Nature volume 431pages 205–211 (2004)Cite this article

Abstract

Transforming growth factor β (TGF-β) is a pluripotent cytokine that controls key tumour suppressive functions1,2,3, but cancer cells are often unresponsive to it1,4. The promyelocytic leukaemia (PML) tumour suppressor of acute promyelocytic leukaemia (APL) accumulates in the PML nuclear body, but cytoplasmic PML isoforms of unknown function have also been described5,6. Here we show that cytoplasmic Pml is an essential modulator of TGF-β signalling. Pml-null primary cells are resistant to TGF-β-dependent growth arrest, induction of cellular senescence and apoptosis.
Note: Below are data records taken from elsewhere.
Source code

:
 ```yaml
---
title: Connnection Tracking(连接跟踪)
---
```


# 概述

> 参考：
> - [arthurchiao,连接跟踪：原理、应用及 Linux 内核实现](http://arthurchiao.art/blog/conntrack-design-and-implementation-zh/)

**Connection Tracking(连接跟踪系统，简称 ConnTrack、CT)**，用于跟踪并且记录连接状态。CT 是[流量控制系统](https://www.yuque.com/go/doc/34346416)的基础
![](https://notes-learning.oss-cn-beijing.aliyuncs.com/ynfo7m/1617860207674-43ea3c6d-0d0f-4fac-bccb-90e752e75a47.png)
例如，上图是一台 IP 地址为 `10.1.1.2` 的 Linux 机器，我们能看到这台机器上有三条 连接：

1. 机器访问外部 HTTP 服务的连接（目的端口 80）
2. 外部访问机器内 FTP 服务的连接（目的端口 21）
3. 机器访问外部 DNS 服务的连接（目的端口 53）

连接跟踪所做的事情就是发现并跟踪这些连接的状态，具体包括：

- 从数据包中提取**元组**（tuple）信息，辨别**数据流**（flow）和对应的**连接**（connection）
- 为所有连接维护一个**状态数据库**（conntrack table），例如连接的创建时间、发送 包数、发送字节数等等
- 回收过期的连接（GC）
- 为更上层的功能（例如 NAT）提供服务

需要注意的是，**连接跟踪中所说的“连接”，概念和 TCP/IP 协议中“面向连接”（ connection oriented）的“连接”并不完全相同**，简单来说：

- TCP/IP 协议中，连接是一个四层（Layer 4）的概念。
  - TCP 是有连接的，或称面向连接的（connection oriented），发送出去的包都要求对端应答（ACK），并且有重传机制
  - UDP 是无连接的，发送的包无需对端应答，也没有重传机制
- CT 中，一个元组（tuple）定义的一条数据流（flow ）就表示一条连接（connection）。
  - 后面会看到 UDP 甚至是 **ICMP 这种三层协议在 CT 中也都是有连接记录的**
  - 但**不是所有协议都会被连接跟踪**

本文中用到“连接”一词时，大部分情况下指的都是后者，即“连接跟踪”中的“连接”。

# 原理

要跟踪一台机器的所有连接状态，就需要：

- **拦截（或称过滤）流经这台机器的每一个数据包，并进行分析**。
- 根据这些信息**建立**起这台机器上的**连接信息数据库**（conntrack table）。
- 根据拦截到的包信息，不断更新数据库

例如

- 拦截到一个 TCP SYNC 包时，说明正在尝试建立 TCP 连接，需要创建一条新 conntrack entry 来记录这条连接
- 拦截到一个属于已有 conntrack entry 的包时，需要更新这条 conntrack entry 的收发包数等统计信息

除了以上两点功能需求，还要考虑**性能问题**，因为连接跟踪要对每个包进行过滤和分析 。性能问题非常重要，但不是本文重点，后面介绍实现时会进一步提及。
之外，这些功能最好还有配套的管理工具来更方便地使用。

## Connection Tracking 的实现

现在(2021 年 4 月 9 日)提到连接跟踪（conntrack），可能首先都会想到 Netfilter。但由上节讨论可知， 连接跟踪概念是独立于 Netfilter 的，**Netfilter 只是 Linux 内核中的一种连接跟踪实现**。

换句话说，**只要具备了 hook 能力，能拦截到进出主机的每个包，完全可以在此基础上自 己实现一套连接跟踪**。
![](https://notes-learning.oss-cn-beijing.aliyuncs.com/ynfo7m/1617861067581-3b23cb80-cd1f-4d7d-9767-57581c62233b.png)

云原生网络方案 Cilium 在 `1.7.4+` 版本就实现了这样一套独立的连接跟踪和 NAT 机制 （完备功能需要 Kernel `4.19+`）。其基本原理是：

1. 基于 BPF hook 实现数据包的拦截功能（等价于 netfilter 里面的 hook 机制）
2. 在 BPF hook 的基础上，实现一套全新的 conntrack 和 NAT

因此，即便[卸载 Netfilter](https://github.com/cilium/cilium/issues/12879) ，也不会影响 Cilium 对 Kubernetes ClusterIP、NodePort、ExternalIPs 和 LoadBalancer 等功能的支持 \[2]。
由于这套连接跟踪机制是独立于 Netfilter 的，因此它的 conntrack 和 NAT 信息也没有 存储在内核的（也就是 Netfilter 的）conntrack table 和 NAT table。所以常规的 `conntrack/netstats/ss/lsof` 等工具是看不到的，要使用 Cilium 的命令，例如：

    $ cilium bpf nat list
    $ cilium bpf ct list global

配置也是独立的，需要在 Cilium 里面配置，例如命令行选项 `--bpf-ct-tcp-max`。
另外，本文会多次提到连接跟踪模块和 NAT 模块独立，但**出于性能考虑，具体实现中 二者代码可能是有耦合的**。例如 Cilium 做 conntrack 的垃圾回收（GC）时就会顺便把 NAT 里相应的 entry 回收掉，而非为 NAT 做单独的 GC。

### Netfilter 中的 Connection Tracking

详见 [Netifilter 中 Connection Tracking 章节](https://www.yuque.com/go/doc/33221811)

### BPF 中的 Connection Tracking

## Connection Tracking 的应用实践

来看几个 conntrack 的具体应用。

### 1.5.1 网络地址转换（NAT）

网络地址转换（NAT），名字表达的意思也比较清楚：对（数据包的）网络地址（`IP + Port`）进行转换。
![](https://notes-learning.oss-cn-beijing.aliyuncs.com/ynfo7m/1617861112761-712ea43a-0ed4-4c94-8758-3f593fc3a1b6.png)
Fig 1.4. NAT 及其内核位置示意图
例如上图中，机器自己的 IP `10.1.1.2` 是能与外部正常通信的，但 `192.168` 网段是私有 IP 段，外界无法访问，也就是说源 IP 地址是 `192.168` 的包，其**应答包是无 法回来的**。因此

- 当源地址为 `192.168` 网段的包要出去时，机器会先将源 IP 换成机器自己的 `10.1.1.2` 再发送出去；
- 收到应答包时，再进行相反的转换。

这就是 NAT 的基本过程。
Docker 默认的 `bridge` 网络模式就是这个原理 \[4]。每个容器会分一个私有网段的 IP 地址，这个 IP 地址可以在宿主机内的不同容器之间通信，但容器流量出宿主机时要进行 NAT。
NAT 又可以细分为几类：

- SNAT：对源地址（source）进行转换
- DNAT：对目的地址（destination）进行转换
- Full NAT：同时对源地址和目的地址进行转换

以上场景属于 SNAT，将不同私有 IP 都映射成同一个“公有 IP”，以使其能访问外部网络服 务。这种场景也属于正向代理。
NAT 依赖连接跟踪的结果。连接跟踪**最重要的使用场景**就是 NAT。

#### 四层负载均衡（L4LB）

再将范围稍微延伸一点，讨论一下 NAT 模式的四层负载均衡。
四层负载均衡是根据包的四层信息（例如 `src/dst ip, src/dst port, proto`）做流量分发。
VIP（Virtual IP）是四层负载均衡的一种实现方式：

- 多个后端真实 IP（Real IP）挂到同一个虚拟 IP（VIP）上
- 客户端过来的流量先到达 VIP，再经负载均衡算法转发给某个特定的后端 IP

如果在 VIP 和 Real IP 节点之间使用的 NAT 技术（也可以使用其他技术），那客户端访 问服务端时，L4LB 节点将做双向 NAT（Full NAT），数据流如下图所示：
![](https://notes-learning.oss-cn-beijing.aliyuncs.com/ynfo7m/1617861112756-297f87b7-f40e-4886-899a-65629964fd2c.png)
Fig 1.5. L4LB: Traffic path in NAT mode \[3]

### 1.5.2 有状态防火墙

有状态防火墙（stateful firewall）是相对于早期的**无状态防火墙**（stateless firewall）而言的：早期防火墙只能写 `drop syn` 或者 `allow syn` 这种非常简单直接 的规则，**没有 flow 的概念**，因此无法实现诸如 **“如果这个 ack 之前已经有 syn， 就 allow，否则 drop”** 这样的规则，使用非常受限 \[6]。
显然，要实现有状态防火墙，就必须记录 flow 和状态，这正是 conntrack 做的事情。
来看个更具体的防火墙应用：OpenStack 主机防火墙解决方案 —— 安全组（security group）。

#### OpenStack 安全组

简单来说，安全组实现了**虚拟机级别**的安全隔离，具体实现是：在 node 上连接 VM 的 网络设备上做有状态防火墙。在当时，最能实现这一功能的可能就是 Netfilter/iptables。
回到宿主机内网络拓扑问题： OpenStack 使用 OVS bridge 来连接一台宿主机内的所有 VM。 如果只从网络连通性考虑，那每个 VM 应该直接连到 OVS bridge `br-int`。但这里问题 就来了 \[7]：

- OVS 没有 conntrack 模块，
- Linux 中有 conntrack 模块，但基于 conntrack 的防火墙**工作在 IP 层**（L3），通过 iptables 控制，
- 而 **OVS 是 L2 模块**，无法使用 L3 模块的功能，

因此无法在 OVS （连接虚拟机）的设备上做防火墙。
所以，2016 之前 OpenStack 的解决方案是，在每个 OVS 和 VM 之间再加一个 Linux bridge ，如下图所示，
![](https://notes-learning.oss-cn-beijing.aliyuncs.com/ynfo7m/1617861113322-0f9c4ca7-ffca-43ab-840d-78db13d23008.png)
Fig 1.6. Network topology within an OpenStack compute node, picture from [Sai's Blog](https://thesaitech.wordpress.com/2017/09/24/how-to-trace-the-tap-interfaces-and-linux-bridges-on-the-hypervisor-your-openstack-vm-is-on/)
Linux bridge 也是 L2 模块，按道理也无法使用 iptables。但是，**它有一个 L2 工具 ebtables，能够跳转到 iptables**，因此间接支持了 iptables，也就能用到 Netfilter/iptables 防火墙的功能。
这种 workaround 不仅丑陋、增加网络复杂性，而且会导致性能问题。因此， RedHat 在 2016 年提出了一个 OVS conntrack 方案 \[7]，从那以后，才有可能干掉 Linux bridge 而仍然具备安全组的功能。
These cells also have impaired phosphorylation and nuclear translocation of the TGF-β signalling proteins Smad2 and Smad3, as well as impaired induction of TGF-β target genes. Expression of cytoplasmic Pml is induced by TGF-β. Furthermore, cytoplasmic PML physically interacts with Smad2/3 and SARA (Smad anchor for receptor activation) and is required for association of Smad2/3 with SARA and for the accumulation of SARA and TGF-β receptor in the early endosome. The PML–RARα oncoprotein of APL can antagonize cytoplasmic PML function and APL cells have defects in TGF-β signalling similar to those observed in Pml-null cells. Our findings identify cytoplasmic PML as a critical TGF-β regulator, and further implicate deregulated TGF-β signalling in cancer pathogenesis.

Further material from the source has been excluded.